Problem ::
In the records below, find the lines that include "subsection" and copy each.
· · · · ·
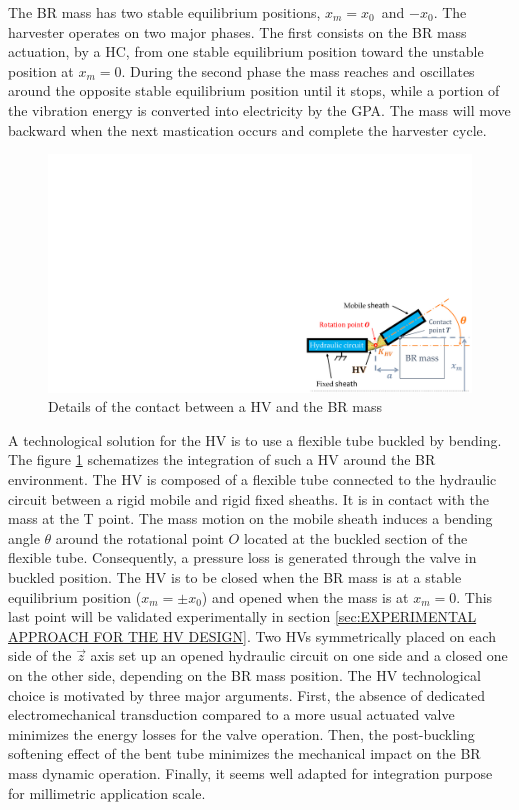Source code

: \documentclass[3p,twocolumn,preprint]{elsarticle}
\begin{document}
The BR mass has two stable equilibrium positions, \mbox{$x_m = x_0$ }and \mbox{$-x_0$}. The harvester operates on two major phases. The first consists on the BR mass actuation, by a HC, from one stable equilibrium position toward the unstable position at $x_m = 0$. During the second phase the mass reaches and oscillates around the opposite stable equilibrium position until it stops, while a portion of the vibration energy is converted into electricity by the GPA. The mass will move backward when the next mastication occurs and complete the harvester cycle.
\begin{figure}[!htbp]
	\centering
	\captionsetup{justification=centering}
	\includegraphics[trim={20.5cm 0cm 0cm 11.5cm},clip, width=0.8\linewidth]{figures/HV_actuation_detail.pdf}
	\caption{Details of the contact between a HV and the BR mass} 
	\label{fig:HV_actuation_detail}
\end{figure}

A technological solution for the HV is to use a flexible tube buckled by bending. The figure \ref{fig:HV_actuation_detail} schematizes the integration of such a HV around the BR environment. The HV is composed of a flexible tube connected to the hydraulic circuit between a rigid mobile and rigid fixed sheaths. It is in contact with the mass at the T point. The mass motion on the mobile sheath induces a bending angle $\theta$ around the rotational point $O$ located at the buckled section of the flexible tube. Consequently, a pressure loss is generated through the valve in buckled position. The HV is to be closed when the BR mass is at a stable equilibrium position ($x_m=\pm x_0$) and opened when the mass is at $x_m=0$. This last point will be validated experimentally in section \ref{sec:EXPERIMENTAL APPROACH FOR THE HV DESIGN}. Two HVs symmetrically placed on each side of the $\vec{z}$ axis set up an opened hydraulic circuit on one side and a closed one on the other side, depending on the BR mass position. The HV technological choice is motivated by three major arguments. First, the absence of dedicated electromechanical transduction compared to a more usual actuated valve minimizes the energy losses for the valve operation. Then, the post-buckling softening effect of the bent tube minimizes the mechanical impact on the BR mass dynamic operation. Finally, it seems well adapted for integration purpose for millimetric application scale.
\end{document}
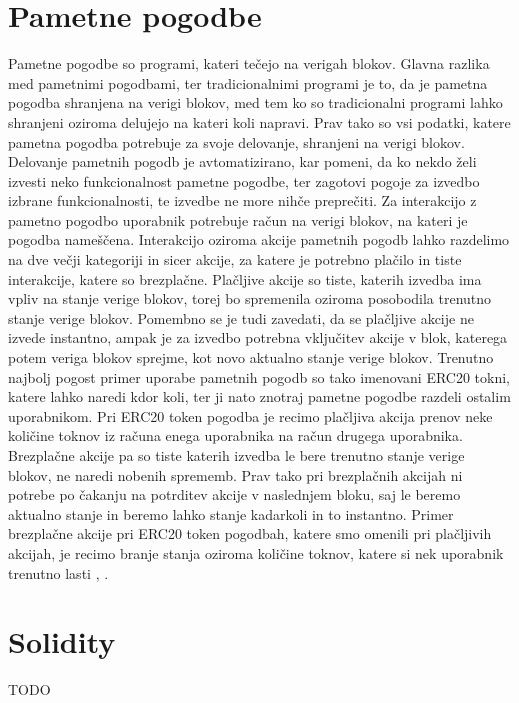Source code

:\documentclass[a4paper,12pt,openright]{book}
\begin{document}
\section{Pametne pogodbe}
Pametne pogodbe so programi, kateri tečejo na verigah blokov.
Glavna razlika med pametnimi pogodbami, ter tradicionalnimi programi je to, da je pametna pogodba shranjena na verigi blokov, med tem ko so tradicionalni programi lahko shranjeni oziroma delujejo na kateri koli napravi.
Prav tako so vsi podatki, katere pametna pogodba potrebuje za svoje delovanje, shranjeni na verigi blokov.
Delovanje pametnih pogodb je avtomatizirano, kar pomeni, da ko nekdo želi izvesti neko funkcionalnost pametne pogodbe, ter zagotovi pogoje za izvedbo izbrane funkcionalnosti, te izvedbe ne more nihče preprečiti.
Za interakcijo z pametno pogodbo uporabnik potrebuje račun na verigi blokov, na kateri je pogodba nameščena.
Interakcijo oziroma akcije pametnih pogodb lahko razdelimo na dve večji kategoriji in sicer akcije, za katere je potrebno plačilo in tiste interakcije, katere so brezplačne.
Plačljive akcije so tiste, katerih izvedba ima vpliv na stanje verige blokov, torej bo spremenila oziroma posobodila trenutno stanje verige blokov.
Pomembno se je tudi zavedati, da se plačljive akcije ne izvede instantno, ampak je za izvedbo potrebna vključitev akcije v blok, katerega potem veriga blokov sprejme, kot novo aktualno stanje verige blokov.
Trenutno najbolj pogost primer uporabe pametnih pogodb so tako imenovani ERC20 tokni, katere lahko naredi kdor koli, ter ji nato znotraj pametne pogodbe razdeli ostalim uporabnikom. Pri ERC20 token pogodba je recimo plačljiva akcija prenov neke količine toknov iz računa enega uporabnika na račun drugega uporabnika.
Brezplačne akcije pa so tiste katerih izvedba le bere trenutno stanje verige blokov, ne naredi nobenih sprememb.
Prav tako pri brezplačnih akcijah ni potrebe po čakanju na potrditev akcije v naslednjem bloku, saj le beremo aktualno stanje in beremo lahko stanje kadarkoli in to instantno.
Primer brezplačne akcije pri ERC20 token pogodbah, katere smo omenili pri plačljivih akcijah, je recimo branje stanja oziroma količine toknov, katere si nek uporabnik trenutno lasti \cite{eth_smart_contract_intro}, \cite{erc20_token_standard}.

\section{Solidity}
TODO
\end{document}
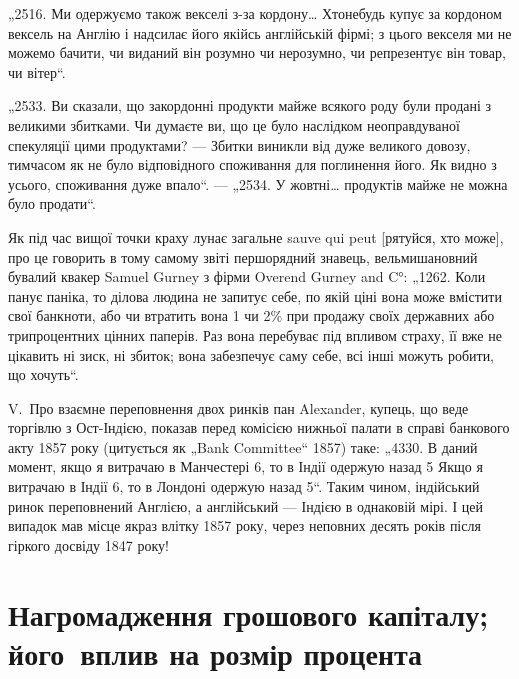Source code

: „2516. Ми одержуємо також векселі з-за кордону\dots{} Хтонебудь купує за кордоном вексель на Англію і
надсилає його якійсь англійській фірмі; з цього векселя ми не можемо бачити, чи виданий він розумно
чи нерозумно, чи репрезентує він товар, чи вітер“.

„2533. Ви сказали, що закордонні продукти майже всякого роду були продані з великими збитками. Чи
думаєте ви, що це було наслідком неоправдуваної
спекуляції цими продуктами? — Збитки виникли від дуже великого довозу, тимчасом як не було
відповідного споживання для поглинення його. Як видно з
усього, споживання дуже впало“. — „2534. У жовтні\dots{} продуктів майже не можна
було продати“.

Як під час вищої точки краху лунає загальне sauve qui peut [рятуйся, хто
може], про це говорить в тому самому звіті першорядний знавець, вельмишановний бувалий квакер Samuel
Gurney з фірми Overend Gurney and C°: „1262. Коли
панує паніка, то ділова людина не запитує себе, по якій ціні вона може вмістити свої банкноти, або
чи втратить вона 1 чи 2\% при продажу своїх державних або трипроцентних цінних паперів. Раз вона
перебуває під впливом страху, її вже не цікавить ні зиск, ні збиток; вона забезпечує саму себе, всі
інші
можуть робити, що хочуть“.

V.~Про взаємне переповнення двох ринків пан Alexander, купець, що веде
торгівлю з Ост-Індією, показав перед комісією нижньої палати в справі банкового акту 1857 року
(цитується як „Bank Committee“ 1857) таке: „4330. В даний
момент, якщо я витрачаю в Манчестері 6, то в Індії одержую назад
5 Якщо я витрачаю в Індії 6, то в Лондоні одержую назад
5“. Таким чином, індійський ринок переповнений Англією, а англійський — Індією в однаковій
мірі. І цей випадок мав місце якраз влітку 1857 року,
через неповних десять років після гіркого досвіду 1847 року!

\section{Нагромадження грошового капіталу; його~вплив на розмір процента}

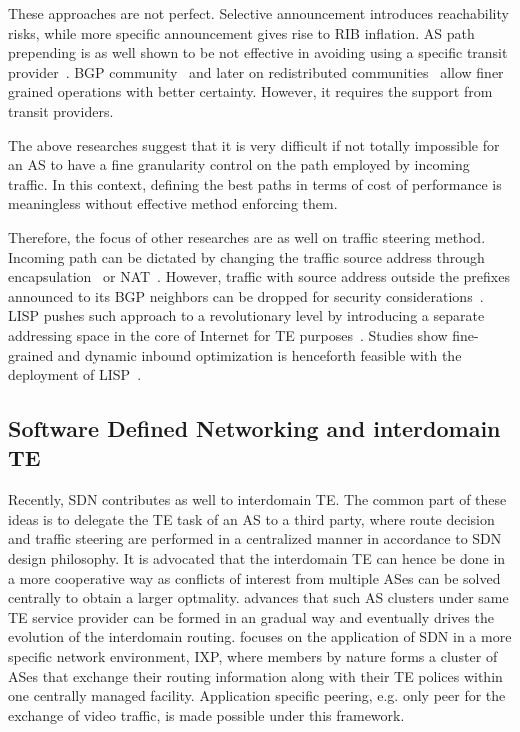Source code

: These approaches are not perfect. Selective announcement introduces reachability risks, while more specific announcement gives rise to \ac{RIB} inflation. AS path prepending is as well shown to be not effective in avoiding using a specific transit provider~\cite{Quoitin2004a}. BGP community~\cite{Donnet2008, Shao2015} and later on redistributed communities~\cite{Quoitin2002} allow finer grained operations with better certainty. However, it requires the support from transit providers. 

The above researches suggest that it is very difficult if not totally impossible for an AS to have a fine granularity control on the path employed by incoming traffic. In this context, defining the best paths in terms of cost of performance is meaningless without effective method enforcing them. 

Therefore, the focus of other researches are as well on traffic steering method.
Incoming path can be dictated by changing the traffic source address through encapsulation~\cite{Liu2008} or \ac{NAT}~\cite{Sun2015}. However, traffic with source address outside the prefixes announced to its BGP neighbors can be dropped for security considerations~\cite{filtering}.
\ac{LISP} pushes such approach to a revolutionary level by introducing a separate addressing space in the core of Internet for TE purposes~\cite{lisp}. Studies show fine-grained and dynamic inbound optimization is henceforth feasible with the deployment of \ac{LISP}~\cite{Iannone2007, saucez2011mechanisms, quoitin2007evaluating}.

\subsection{Software Defined Networking and interdomain TE}
Recently, \ac{SDN} contributes as well to interdomain TE. The common part of these ideas is to delegate the TE task of an AS to a third party, where route decision and traffic steering are performed in a centralized manner in accordance to \ac{SDN} design philosophy. It is advocated that the interdomain TE can hence be done in a more cooperative way as conflicts of interest from multiple ASes can be solved centrally to obtain a larger optmality.
\citet{Kotronis2012} advances that such AS clusters under same TE service provider can be formed in an gradual way and eventually drives the evolution of the interdomain routing.
\citet{Gupta2014} focuses on the application of \ac{SDN} in a more specific network environment, \ac{IXP}, where members by nature forms a cluster of ASes that exchange their routing information along with their TE polices within one centrally managed facility. Application specific peering, e.g. only peer for the exchange of video traffic, is made possible under this framework.

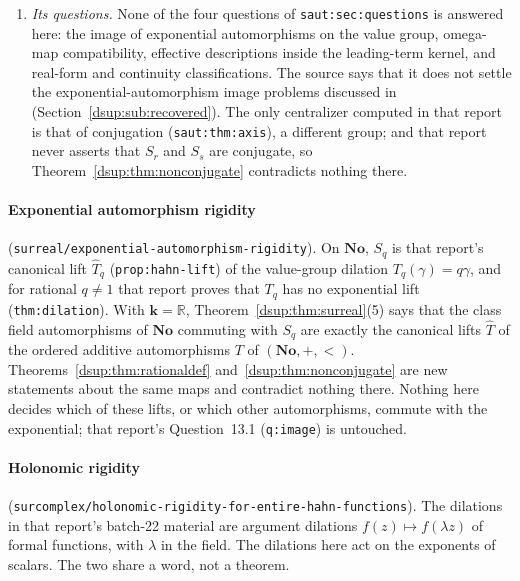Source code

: \documentclass[11pt,oneside]{article}
\numberwithin{equation}{section}
\theoremstyle{definition}
\theoremstyle{remark}
\newcommand{\No}{\mathbf{No}}
\newcommand{\R}{\mathbb R}
\newcommand{\C}{\mathbb C}
\newcommand{\kk}{\mathbf k}
\newcommand{\repo}[1]{\nolinkurl{#1}}%
\newcommand{\lbl}[1]{\nolinkurl{#1}}%
\begin{document}
\begin{enumerate}[leftmargin=*,itemsep=3pt]
Theorem~\ref{dsup:thm:surreal}(4) show that after adding the single
automorphism $S_q$ the coefficient field, the monomials, every coefficient
and the valuation ring become parameter-free definable. The expansion is a
different structure, so the two results are complementary. On $\No(i)$ the
real axis $\No$ is still not claimed definable, and the centralizer
contains every automorphism of $\C$ (Section~\ref{dsup:sub:recovered}).
\item \emph{Its questions.} None of the four questions of
\lbl{saut:sec:questions} is answered here: the image of exponential
automorphisms on the value group, omega-map compatibility, effective
descriptions inside the leading-term kernel, and real-form and continuity
classifications. The source says that it does not settle the
exponential-automorphism image problems discussed in \cite{KKS,RepoAut}
(Section~\ref{dsup:sub:recovered}). The only centralizer computed in that
report is that of conjugation (\lbl{saut:thm:axis}), a different group; and
that report never asserts that $S_r$ and $S_s$ are conjugate, so
Theorem~\ref{dsup:thm:nonconjugate} contradicts nothing there.
\end{enumerate}

\paragraph{Exponential automorphism rigidity}
(\repo{surreal/exponential-automorphism-rigidity}). On $\No$, $S_q$ is that
report's canonical lift $\widehat T_q$ (\lbl{prop:hahn-lift}) of the
value-group dilation $T_q(\gamma)=q\gamma$, and for rational $q\ne1$ that
report proves that $T_q$ has no exponential lift (\lbl{thm:dilation}). With
$\kk=\R$, Theorem~\ref{dsup:thm:surreal}(5) says that the class field
automorphisms of $\No$ commuting with $S_q$ are exactly the canonical lifts
$\widehat T$ of the ordered additive automorphisms $T$ of $(\No,+,<)$.
Theorems~\ref{dsup:thm:rationaldef} and~\ref{dsup:thm:nonconjugate} are new
statements about the same maps and contradict nothing there. Nothing here
decides which of these lifts, or which other automorphisms, commute with
the exponential; that report's Question~13.1 (\lbl{q:image}) is untouched.

\paragraph{Holonomic rigidity}
(\repo{surcomplex/holonomic-rigidity-for-entire-hahn-functions}). The
dilations in that report's batch-22 material are argument dilations
$f(z)\mapsto f(\lambda z)$ of formal functions, with $\lambda$ in the field.
The dilations here act on the exponents of scalars. The two share a word,
not a theorem.
\end{document}
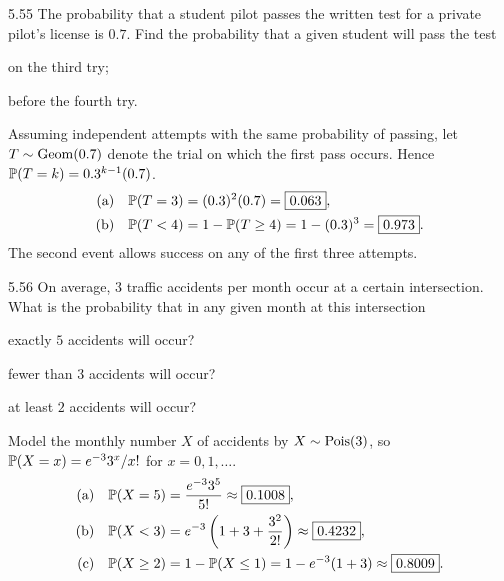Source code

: \documentclass[11pt,oneside]{article}
\begin{document}

\begin{exercise}{5.55}
The probability that a student pilot passes the written test for a private pilot's license is $0.7$. Find the probability that a given student will pass the test
\begin{exercisesubparts}
\item on the third try;
\item before the fourth try.
\end{exercisesubparts}
\end{exercise}
\begin{solution}
Assuming independent attempts with the same probability of passing, let $T\sim\Geom(0.7)$ denote the trial on which the first pass occurs. Hence $\Prob(T=k)=0.3^{k-1}(0.7)$.
\begin{align*}
\textup{(a)}\quad \Prob(T=3)&=(0.3)^2(0.7)=\boxed{0.063},\\
\textup{(b)}\quad \Prob(T<4)&=1-\Prob(T\ge4)=1-(0.3)^3=\boxed{0.973}.
\end{align*}
The second event allows success on any of the first three attempts.
\end{solution}

\begin{exercise}{5.56}
On average, $3$ traffic accidents per month occur at a certain intersection. What is the probability that in any given month at this intersection
\begin{exercisesubparts}
\item exactly $5$ accidents will occur?
\item fewer than $3$ accidents will occur?
\item at least $2$ accidents will occur?
\end{exercisesubparts}
\end{exercise}
\begin{solution}
Model the monthly number $X$ of accidents by $X\sim\Poi(3)$, so $\Prob(X=x)=e^{-3}3^x/x!$ for $x=0,1,\ldots$.
\begin{align*}
\textup{(a)}\quad \Prob(X=5)&=\frac{e^{-3}3^5}{5!}\approx\boxed{0.1008},\\
\textup{(b)}\quad \Prob(X<3)&=e^{-3}\left(1+3+\frac{3^2}{2!}\right)\approx\boxed{0.4232},\\
\textup{(c)}\quad \Prob(X\ge2)&=1-\Prob(X\le1)=1-e^{-3}(1+3)\approx\boxed{0.8009}.
\end{align*}
\end{solution}
\end{document}
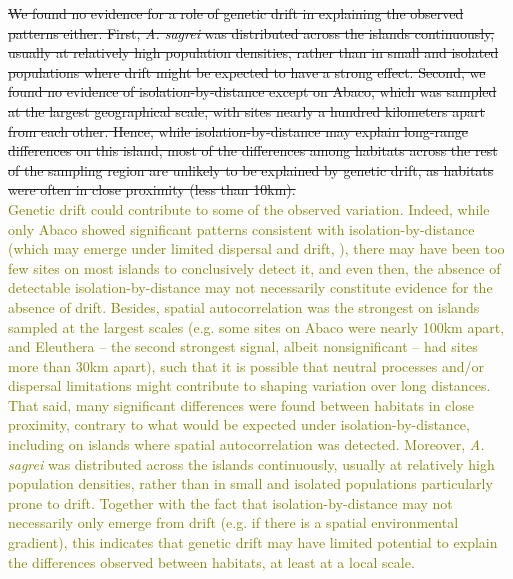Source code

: \sout{We found no evidence for a role of genetic drift in explaining the observed patterns either. First, \textit{A. sagrei} was distributed across the islands continuously, usually at relatively high population densities, rather than in small and isolated populations where drift might be expected to have a strong effect. Second, we found no evidence of isolation-by-distance except on Abaco, which was sampled at the largest geographical scale, with sites nearly a hundred kilometers apart from each other. Hence, while isolation-by-distance may explain long-range differences on this island, most of the differences among habitats across the rest of the sampling region are unlikely to be explained by genetic drift, as habitats were often in close proximity (less than 10km).}\\

\textcolor{olive}{Genetic drift could contribute to some of the observed variation. Indeed, while only Abaco showed significant patterns consistent with isolation-by-distance (which may emerge under limited dispersal and drift, \citealt{Wright1943, Kimura1964, Slatkin1987}), there may have been too few sites on most islands to conclusively detect it, and even then, the absence of detectable isolation-by-distance may not necessarily constitute evidence for the absence of drift. Besides, spatial autocorrelation was the strongest on islands sampled at the largest scales (e.g. some sites on Abaco were nearly 100km apart, and Eleuthera -- the second strongest signal, albeit nonsignificant -- had sites more than 30km apart), such that it is possible that neutral processes and/or dispersal limitations might contribute to shaping variation over long distances. That said, many significant differences were found between habitats in close proximity, contrary to what would be expected under isolation-by-distance, including on islands where spatial autocorrelation was detected. Moreover, \textit{A. sagrei} was distributed across the islands continuously, usually at relatively high population densities, rather than in small and isolated populations particularly prone to drift. Together with the fact that isolation-by-distance may not necessarily only emerge from drift (e.g. if there is a spatial environmental gradient), this indicates that genetic drift may have limited potential to explain the differences observed between habitats, at least at a local scale.}\\

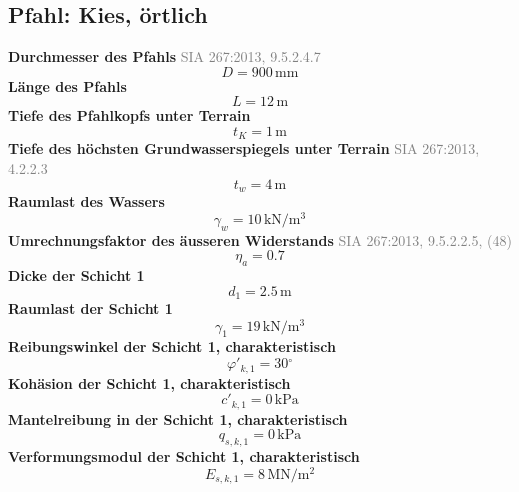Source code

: \documentclass[11pt,a4paper]{article}
\newcommand{\normref}[1]{{\small\textcolor{gray}{#1}}}
\begin{document}
\subsection{Pfahl: Kies, örtlich}
\noindent\textbf{Durchmesser des Pfahls} \hfill \normref{SIA 267:2013, 9.5.2.4.7}
\begin{equation*}
D = 900\,\mathrm{mm}
\end{equation*}
\noindent\textbf{Länge des Pfahls}
\begin{equation*}
L = 12\,\mathrm{m}
\end{equation*}
\noindent\textbf{Tiefe des Pfahlkopfs unter Terrain}
\begin{equation*}
t_K = 1\,\mathrm{m}
\end{equation*}
\noindent\textbf{Tiefe des höchsten Grundwasserspiegels unter Terrain} \hfill \normref{SIA 267:2013, 4.2.2.3}
\begin{equation*}
t_w = 4\,\mathrm{m}
\end{equation*}
\noindent\textbf{Raumlast des Wassers}
\begin{equation*}
\gamma_w = 10\,\mathrm{kN}/\mathrm{m}^{3}
\end{equation*}
\noindent\textbf{Umrechnungsfaktor des äusseren Widerstands} \hfill \normref{SIA 267:2013, 9.5.2.2.5, (48)}
\begin{equation*}
\eta_a = 0.7
\end{equation*}
\noindent\textbf{Dicke der Schicht 1}
\begin{equation*}
d_{1} = 2.5\,\mathrm{m}
\end{equation*}
\noindent\textbf{Raumlast der Schicht 1}
\begin{equation*}
\gamma_{1} = 19\,\mathrm{kN}/\mathrm{m}^{3}
\end{equation*}
\noindent\textbf{Reibungswinkel der Schicht 1, charakteristisch}
\begin{equation*}
\varphi'_{k,1} = 30{}^{\circ}
\end{equation*}
\noindent\textbf{Kohäsion der Schicht 1, charakteristisch}
\begin{equation*}
c'_{k,1} = 0\,\mathrm{kPa}
\end{equation*}
\noindent\textbf{Mantelreibung in der Schicht 1, charakteristisch}
\begin{equation*}
q_{s,k,1} = 0\,\mathrm{kPa}
\end{equation*}
\noindent\textbf{Verformungsmodul der Schicht 1, charakteristisch}
\begin{equation*}
E_{s,k,1} = 8\,\mathrm{MN}/\mathrm{m}^{2}
\end{equation*}
\end{document}

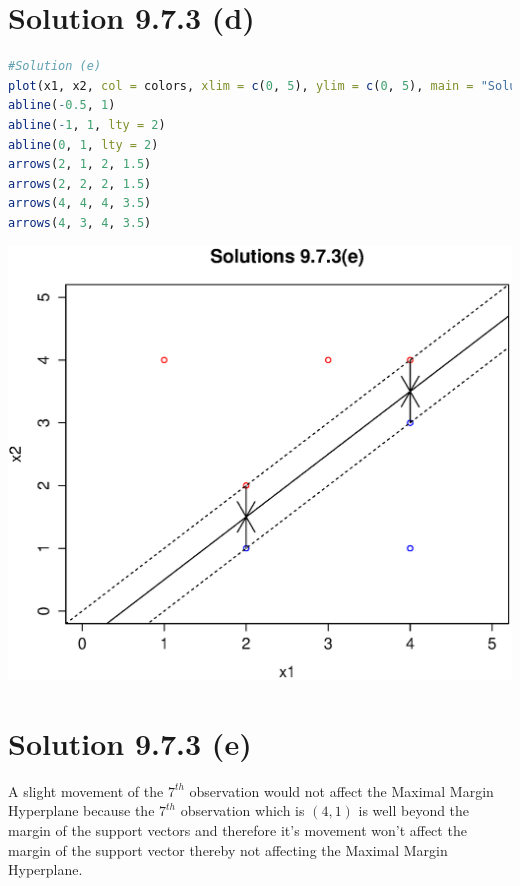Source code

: \documentclass[a4paper,10pt]{article}
\begin{document}
\section{Solution 9.7.3 (d)}
\begin{lstlisting}[language=R]
#Solution (e)
plot(x1, x2, col = colors, xlim = c(0, 5), ylim = c(0, 5), main = "Solutions 9.7.3(e)")
abline(-0.5, 1)
abline(-1, 1, lty = 2)
abline(0, 1, lty = 2)
arrows(2, 1, 2, 1.5)
arrows(2, 2, 2, 1.5)
arrows(4, 4, 4, 3.5)
arrows(4, 3, 4, 3.5)
\end{lstlisting}
\begin{center}
\includegraphics[scale=0.70]{support}
\end{center}

\section{Solution 9.7.3 (e)}
A slight movement of the $7^{th}$ observation would not affect the Maximal Margin Hyperplane because the $7^{th}$ observation which is $(4,1)$ is well beyond the
margin of the support vectors and therefore it's movement won't affect the margin of the support vector thereby not affecting the Maximal
Margin Hyperplane.
\end{document}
· · · · ·
Response area ::
\subsection{Software Defined Networking and interdomain TE}
\subsection{Pfahl: Kies, örtlich}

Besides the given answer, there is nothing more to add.